## [Activity]
In the records below, find the line that contains "### The Joyful Mysteries - Day 254" and the line that contains "### AI-Generated Summary: The", then retype exactly those two lines and every line between them.

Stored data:
********************

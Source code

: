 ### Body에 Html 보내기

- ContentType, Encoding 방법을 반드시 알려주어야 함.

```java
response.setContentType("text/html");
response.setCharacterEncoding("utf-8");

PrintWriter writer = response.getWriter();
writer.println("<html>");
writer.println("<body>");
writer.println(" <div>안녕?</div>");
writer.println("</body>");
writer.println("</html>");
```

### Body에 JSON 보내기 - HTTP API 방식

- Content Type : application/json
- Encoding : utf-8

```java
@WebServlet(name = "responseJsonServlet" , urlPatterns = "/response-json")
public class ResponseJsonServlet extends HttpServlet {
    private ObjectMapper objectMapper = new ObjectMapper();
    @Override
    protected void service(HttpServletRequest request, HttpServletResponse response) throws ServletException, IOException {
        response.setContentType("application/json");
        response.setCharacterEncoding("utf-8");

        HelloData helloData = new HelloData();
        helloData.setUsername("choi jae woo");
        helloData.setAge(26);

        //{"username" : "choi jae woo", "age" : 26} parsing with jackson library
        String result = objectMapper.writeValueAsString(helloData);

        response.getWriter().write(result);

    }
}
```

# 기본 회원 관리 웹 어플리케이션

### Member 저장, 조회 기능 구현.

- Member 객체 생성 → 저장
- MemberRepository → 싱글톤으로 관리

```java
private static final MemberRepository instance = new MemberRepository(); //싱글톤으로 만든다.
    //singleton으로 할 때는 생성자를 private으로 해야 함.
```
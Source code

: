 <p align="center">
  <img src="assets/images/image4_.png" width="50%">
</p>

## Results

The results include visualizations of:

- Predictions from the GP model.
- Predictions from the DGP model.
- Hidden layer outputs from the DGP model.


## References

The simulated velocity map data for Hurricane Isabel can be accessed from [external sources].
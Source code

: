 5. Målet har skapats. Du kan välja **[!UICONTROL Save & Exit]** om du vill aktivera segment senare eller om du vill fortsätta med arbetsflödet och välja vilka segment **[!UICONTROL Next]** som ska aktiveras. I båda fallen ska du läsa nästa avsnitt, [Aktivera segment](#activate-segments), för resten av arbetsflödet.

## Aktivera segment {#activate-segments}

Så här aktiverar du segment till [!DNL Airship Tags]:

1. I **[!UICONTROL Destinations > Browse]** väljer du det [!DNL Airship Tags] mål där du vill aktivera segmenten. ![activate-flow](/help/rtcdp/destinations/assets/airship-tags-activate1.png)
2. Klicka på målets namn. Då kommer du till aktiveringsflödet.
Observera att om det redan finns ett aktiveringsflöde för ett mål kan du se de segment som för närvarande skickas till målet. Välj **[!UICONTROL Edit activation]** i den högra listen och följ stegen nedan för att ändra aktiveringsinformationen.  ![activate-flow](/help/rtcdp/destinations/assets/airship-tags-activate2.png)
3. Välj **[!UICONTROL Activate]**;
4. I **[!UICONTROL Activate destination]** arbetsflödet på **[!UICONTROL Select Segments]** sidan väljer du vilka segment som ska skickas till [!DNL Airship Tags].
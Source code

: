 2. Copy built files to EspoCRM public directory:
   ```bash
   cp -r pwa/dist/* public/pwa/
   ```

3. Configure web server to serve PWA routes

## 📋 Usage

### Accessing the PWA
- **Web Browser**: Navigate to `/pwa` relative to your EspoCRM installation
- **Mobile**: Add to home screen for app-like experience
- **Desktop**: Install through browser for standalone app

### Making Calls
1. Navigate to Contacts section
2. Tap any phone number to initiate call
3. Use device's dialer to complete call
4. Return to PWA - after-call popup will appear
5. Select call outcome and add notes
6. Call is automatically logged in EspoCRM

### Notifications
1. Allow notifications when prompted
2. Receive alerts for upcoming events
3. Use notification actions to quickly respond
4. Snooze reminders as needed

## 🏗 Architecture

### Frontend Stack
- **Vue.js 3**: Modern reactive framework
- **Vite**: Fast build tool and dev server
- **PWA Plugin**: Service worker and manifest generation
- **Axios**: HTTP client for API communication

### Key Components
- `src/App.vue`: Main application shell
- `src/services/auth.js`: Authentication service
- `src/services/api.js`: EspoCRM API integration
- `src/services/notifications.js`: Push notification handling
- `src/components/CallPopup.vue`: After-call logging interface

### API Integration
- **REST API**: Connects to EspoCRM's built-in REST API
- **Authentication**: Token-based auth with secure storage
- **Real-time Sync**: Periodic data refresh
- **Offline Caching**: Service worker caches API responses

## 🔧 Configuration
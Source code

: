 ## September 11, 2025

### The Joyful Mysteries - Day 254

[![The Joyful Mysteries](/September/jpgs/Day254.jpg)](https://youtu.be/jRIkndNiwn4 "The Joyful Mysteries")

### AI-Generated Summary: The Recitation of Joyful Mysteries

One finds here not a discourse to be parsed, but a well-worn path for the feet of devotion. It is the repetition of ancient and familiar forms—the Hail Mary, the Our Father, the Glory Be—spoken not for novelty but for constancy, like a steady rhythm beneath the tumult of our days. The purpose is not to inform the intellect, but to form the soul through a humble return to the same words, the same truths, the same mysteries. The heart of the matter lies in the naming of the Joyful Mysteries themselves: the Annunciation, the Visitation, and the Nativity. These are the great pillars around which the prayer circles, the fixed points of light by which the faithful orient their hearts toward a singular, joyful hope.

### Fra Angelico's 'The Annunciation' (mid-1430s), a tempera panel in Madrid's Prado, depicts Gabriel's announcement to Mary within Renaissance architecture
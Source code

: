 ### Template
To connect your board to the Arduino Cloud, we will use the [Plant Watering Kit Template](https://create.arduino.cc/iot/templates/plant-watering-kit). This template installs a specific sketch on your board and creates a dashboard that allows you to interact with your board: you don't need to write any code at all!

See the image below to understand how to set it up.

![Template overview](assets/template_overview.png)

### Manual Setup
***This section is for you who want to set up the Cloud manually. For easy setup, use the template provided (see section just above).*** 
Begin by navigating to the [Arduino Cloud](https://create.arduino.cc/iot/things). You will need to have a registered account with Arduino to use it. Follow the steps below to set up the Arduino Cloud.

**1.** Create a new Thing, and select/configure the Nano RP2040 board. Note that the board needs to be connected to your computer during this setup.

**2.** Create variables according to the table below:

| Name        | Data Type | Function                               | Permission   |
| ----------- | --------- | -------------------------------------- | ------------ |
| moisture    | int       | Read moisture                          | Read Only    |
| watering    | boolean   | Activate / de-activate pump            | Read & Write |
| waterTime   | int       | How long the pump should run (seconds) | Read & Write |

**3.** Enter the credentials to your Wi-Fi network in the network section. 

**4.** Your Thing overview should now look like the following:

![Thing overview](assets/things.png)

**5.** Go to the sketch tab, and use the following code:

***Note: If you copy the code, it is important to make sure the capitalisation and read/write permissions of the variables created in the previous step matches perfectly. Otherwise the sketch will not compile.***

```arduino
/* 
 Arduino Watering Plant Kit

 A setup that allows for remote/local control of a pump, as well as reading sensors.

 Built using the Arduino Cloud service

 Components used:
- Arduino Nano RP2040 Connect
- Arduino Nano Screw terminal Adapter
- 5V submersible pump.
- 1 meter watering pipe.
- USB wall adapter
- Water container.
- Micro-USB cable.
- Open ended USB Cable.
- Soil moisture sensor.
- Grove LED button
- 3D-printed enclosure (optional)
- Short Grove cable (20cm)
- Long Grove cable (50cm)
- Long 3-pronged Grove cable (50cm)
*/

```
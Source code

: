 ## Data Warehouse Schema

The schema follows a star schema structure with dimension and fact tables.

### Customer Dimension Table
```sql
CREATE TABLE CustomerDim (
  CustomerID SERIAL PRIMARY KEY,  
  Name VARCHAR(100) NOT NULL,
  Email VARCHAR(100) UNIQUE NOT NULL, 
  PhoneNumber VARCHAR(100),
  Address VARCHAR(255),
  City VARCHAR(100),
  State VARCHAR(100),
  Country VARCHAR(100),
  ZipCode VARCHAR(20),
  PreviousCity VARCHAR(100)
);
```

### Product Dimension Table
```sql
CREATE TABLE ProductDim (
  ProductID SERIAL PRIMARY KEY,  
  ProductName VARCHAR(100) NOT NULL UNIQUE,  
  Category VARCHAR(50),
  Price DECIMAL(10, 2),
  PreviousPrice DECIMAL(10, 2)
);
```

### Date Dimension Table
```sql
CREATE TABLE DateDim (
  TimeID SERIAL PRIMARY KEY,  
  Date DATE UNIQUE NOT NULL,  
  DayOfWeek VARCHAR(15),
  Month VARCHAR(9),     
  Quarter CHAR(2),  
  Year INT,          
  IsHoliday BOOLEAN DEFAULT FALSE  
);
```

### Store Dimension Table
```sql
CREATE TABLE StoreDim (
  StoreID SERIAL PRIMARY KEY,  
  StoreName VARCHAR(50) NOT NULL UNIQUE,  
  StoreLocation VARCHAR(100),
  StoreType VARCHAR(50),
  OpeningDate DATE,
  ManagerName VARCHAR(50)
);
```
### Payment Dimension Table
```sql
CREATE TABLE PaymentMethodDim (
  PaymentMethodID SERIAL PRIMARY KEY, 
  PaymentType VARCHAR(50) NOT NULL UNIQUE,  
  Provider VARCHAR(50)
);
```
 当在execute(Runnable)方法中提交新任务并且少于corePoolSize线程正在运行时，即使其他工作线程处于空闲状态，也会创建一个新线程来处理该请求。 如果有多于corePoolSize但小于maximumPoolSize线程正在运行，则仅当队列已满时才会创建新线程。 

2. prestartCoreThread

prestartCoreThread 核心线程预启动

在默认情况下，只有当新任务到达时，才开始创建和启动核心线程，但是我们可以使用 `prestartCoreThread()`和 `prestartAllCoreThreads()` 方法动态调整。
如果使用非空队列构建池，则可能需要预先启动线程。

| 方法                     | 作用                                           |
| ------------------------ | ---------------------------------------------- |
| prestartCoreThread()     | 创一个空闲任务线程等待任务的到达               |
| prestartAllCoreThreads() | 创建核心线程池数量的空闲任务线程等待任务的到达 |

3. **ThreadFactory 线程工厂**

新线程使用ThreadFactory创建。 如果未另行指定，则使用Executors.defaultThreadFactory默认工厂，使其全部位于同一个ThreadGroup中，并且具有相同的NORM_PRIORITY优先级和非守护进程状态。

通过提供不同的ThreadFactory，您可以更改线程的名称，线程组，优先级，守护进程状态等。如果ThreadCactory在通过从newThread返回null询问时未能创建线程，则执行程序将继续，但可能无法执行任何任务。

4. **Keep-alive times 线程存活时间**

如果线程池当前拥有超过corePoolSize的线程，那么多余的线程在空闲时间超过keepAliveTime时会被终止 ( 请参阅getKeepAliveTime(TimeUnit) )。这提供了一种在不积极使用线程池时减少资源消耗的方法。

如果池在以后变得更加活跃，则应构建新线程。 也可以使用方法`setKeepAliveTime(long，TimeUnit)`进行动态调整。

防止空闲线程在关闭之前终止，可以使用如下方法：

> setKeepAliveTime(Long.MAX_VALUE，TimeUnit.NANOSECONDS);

********************

## [Completed exercise]
### The Joyful Mysteries - Day 254

[![The Joyful Mysteries](/September/jpgs/Day254.jpg)](https://youtu.be/jRIkndNiwn4 "The Joyful Mysteries")

### AI-Generated Summary: The Recitation of Joyful Mysteries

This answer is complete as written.